Materials provided Start Marker

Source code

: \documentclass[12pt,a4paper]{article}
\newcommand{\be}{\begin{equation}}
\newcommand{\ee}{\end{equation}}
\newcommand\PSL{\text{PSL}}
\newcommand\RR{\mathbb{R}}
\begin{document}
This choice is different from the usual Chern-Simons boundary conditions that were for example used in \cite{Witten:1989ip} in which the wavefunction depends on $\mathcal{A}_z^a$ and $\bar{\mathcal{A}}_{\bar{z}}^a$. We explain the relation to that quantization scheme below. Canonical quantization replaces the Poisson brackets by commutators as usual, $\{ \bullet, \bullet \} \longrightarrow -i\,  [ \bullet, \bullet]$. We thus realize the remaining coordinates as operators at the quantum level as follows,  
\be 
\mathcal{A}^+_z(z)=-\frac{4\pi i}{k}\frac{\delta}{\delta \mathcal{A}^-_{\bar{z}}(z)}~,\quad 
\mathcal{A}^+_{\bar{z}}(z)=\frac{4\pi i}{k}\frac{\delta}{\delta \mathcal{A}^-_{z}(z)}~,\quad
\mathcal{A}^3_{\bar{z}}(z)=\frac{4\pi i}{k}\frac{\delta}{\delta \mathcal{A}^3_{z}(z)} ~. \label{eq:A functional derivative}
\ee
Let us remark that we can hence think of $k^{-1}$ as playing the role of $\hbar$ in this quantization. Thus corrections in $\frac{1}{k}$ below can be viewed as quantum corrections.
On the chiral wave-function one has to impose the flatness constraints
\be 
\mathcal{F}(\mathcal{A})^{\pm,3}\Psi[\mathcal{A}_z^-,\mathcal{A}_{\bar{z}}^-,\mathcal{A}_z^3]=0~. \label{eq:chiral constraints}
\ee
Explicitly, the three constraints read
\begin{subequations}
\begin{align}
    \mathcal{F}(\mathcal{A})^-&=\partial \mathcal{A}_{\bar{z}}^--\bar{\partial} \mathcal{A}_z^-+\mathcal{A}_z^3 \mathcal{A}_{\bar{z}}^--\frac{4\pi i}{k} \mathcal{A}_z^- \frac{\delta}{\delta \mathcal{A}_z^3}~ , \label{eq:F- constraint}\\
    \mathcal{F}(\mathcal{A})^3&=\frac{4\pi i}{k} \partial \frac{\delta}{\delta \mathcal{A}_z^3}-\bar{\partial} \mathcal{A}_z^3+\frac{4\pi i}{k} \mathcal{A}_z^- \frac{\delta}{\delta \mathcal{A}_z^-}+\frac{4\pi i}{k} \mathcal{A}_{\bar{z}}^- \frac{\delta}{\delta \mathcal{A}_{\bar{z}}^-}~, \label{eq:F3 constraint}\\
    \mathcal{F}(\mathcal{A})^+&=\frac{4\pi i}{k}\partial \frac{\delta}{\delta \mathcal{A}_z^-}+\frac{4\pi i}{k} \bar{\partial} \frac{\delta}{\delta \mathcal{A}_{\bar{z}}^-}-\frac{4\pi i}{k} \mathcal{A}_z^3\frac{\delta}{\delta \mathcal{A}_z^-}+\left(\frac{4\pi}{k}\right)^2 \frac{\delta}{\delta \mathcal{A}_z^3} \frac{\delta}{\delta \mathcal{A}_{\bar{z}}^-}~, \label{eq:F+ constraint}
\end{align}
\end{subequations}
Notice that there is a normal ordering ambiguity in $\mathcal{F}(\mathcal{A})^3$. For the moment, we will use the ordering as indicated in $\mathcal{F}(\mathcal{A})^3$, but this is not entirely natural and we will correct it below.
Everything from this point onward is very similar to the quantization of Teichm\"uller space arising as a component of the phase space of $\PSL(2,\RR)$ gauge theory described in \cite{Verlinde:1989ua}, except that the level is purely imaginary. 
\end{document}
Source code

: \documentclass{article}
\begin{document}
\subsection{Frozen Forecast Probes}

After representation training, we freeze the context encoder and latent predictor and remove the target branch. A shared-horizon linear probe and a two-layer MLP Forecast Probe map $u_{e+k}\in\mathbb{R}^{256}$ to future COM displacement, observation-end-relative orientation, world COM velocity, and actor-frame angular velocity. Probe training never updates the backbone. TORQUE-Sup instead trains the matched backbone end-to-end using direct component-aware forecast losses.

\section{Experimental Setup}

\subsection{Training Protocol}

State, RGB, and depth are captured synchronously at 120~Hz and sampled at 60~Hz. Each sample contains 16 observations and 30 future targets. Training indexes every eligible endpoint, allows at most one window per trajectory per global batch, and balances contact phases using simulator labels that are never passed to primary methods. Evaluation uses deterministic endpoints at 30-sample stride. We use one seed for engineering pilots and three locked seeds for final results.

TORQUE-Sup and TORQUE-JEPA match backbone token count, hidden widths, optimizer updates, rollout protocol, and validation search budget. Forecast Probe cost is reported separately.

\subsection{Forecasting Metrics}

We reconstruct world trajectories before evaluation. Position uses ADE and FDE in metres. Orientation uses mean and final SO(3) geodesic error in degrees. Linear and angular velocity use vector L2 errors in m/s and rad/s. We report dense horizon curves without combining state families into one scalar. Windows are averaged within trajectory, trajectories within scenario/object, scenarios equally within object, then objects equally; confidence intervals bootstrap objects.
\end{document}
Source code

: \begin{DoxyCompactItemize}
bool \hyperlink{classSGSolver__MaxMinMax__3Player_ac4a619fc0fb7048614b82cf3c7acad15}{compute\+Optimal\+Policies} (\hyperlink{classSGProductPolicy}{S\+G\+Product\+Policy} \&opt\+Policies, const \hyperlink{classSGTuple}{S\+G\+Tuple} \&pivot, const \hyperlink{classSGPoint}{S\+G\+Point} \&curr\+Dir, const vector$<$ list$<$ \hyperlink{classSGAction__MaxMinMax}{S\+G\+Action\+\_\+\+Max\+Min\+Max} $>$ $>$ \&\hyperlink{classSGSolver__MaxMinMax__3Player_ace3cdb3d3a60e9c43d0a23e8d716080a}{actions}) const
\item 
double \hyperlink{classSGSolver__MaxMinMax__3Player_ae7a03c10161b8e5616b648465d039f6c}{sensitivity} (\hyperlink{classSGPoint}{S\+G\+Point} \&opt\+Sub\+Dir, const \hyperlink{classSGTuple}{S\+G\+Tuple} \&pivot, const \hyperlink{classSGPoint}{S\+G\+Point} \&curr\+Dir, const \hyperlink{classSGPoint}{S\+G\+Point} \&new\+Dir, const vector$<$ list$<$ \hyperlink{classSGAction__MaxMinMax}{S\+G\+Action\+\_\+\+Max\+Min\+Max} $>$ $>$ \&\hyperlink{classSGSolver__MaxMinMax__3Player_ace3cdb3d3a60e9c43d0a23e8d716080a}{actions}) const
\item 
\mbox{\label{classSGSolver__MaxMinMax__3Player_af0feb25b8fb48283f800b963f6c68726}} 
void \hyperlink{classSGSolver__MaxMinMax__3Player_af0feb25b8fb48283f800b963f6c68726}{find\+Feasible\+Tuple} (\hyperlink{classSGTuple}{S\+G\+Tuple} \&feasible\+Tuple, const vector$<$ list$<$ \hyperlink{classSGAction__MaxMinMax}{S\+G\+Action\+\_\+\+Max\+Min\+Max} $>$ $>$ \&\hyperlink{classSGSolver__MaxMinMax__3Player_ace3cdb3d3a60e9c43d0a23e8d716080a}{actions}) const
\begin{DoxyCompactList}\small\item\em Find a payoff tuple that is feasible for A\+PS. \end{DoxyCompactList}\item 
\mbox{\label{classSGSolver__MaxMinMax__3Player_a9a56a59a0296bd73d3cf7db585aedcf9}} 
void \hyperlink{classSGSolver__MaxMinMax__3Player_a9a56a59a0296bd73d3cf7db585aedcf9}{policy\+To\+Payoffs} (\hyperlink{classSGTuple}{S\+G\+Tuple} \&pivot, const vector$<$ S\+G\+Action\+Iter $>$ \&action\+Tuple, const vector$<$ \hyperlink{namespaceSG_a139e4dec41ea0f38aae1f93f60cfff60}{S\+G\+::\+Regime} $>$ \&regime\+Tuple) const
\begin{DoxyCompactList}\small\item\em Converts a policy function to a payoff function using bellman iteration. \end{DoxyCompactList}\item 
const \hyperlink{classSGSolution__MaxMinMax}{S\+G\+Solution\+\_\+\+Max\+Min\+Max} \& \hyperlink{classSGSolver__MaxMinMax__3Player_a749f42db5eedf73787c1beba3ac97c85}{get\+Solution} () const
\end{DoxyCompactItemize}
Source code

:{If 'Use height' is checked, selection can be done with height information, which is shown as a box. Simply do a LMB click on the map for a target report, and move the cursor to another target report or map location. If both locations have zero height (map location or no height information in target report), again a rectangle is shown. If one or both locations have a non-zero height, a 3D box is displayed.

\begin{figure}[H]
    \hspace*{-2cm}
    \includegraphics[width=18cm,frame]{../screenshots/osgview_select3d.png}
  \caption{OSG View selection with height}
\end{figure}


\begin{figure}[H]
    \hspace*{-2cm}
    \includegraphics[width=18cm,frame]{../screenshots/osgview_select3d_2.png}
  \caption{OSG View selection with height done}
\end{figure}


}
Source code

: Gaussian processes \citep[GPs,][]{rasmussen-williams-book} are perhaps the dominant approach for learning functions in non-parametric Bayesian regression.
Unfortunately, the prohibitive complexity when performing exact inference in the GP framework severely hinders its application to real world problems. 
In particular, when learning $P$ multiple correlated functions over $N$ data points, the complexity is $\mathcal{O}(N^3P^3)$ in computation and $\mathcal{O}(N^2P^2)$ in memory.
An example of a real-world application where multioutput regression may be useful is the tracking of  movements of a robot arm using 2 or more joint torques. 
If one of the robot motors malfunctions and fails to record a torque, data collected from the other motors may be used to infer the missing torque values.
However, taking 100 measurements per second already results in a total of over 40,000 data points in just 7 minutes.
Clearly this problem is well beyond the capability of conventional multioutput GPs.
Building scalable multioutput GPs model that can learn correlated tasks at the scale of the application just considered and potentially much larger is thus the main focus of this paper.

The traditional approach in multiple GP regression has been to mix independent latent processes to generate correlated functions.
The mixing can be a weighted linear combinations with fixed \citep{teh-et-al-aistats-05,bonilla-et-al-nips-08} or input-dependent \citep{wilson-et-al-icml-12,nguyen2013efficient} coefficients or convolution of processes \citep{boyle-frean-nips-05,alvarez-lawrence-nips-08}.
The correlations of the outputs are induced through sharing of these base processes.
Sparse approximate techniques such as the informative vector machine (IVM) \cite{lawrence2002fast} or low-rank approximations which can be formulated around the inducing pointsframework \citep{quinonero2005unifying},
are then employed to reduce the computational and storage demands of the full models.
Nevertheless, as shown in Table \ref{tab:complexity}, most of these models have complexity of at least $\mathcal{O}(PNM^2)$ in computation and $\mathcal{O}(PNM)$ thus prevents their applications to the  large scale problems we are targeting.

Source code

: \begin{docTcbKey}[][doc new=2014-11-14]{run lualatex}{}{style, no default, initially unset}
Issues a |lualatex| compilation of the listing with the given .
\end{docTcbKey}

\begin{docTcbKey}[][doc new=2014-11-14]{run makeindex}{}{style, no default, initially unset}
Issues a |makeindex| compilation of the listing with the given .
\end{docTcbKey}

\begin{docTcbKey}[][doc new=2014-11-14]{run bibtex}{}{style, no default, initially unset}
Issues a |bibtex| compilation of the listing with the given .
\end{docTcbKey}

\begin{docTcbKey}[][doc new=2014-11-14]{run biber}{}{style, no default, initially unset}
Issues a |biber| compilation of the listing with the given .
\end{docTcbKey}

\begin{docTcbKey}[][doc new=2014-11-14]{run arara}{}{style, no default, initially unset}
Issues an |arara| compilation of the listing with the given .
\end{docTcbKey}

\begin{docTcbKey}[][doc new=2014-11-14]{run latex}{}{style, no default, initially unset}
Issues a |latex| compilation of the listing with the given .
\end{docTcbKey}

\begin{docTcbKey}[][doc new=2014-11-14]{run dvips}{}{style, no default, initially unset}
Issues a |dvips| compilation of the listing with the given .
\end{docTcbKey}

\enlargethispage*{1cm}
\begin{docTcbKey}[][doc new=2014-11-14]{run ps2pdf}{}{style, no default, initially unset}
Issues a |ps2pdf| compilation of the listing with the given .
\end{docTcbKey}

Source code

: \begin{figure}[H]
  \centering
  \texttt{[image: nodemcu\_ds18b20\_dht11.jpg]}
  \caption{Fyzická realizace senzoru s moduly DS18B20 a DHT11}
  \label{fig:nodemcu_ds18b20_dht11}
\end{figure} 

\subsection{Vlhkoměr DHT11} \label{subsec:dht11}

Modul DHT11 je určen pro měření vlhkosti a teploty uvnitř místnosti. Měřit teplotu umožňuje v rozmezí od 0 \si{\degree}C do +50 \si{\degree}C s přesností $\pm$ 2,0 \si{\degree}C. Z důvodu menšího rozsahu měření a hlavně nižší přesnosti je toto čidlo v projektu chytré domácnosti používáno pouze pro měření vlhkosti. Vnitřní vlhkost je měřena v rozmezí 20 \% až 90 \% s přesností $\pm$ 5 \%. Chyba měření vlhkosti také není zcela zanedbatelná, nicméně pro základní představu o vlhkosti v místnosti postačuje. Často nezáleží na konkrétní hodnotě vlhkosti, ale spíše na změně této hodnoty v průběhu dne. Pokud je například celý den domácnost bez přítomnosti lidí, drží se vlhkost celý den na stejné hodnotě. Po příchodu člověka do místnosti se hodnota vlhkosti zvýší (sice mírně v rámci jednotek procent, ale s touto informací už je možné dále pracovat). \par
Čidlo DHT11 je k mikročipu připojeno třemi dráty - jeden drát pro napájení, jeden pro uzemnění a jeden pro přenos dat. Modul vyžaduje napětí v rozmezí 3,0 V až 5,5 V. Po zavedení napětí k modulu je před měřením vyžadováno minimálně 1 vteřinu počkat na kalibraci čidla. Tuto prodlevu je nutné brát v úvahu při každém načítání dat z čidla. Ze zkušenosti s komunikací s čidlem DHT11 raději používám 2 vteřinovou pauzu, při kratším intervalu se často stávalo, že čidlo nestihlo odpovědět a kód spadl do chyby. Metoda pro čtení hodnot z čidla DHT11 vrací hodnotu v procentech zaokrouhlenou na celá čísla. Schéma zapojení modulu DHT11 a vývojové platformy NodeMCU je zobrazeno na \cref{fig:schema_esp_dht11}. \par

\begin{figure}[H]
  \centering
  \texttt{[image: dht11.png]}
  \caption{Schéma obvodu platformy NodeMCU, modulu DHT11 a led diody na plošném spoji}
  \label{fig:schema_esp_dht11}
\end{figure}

Materials provided End Marker

- _Task to carry out_: In the listing above, find the line with "An example of" and the line with "Issues a |makeindex|", then reproduce both and every line between them exactly.

- _Worked solution_:
An example of a real-world application where multioutput regression may be useful is the tracking of  movements of a robot arm using 2 or more joint torques. 
If one of the robot motors malfunctions and fails to record a torque, data collected from the other motors may be used to infer the missing torque values.
However, taking 100 measurements per second already results in a total of over 40,000 data points in just 7 minutes.
Clearly this problem is well beyond the capability of conventional multioutput GPs.
Building scalable multioutput GPs model that can learn correlated tasks at the scale of the application just considered and potentially much larger is thus the main focus of this paper.

The traditional approach in multiple GP regression has been to mix independent latent processes to generate correlated functions.
The mixing can be a weighted linear combinations with fixed \citep{teh-et-al-aistats-05,bonilla-et-al-nips-08} or input-dependent \citep{wilson-et-al-icml-12,nguyen2013efficient} coefficients or convolution of processes \citep{boyle-frean-nips-05,alvarez-lawrence-nips-08}.
The correlations of the outputs are induced through sharing of these base processes.
Sparse approximate techniques such as the informative vector machine (IVM) \cite{lawrence2002fast} or low-rank approximations which can be formulated around the inducing pointsframework \citep{quinonero2005unifying},
are then employed to reduce the computational and storage demands of the full models.
Nevertheless, as shown in Table \ref{tab:complexity}, most of these models have complexity of at least $\mathcal{O}(PNM^2)$ in computation and $\mathcal{O}(PNM)$ thus prevents their applications to the  large scale problems we are targeting.

Source code

: \begin{docTcbKey}[][doc new=2014-11-14]{run lualatex}{}{style, no default, initially unset}
Issues a |lualatex| compilation of the listing with the given .
\end{docTcbKey}

\begin{docTcbKey}[][doc new=2014-11-14]{run makeindex}{}{style, no default, initially unset}
Issues a |makeindex| compilation of the listing with the given .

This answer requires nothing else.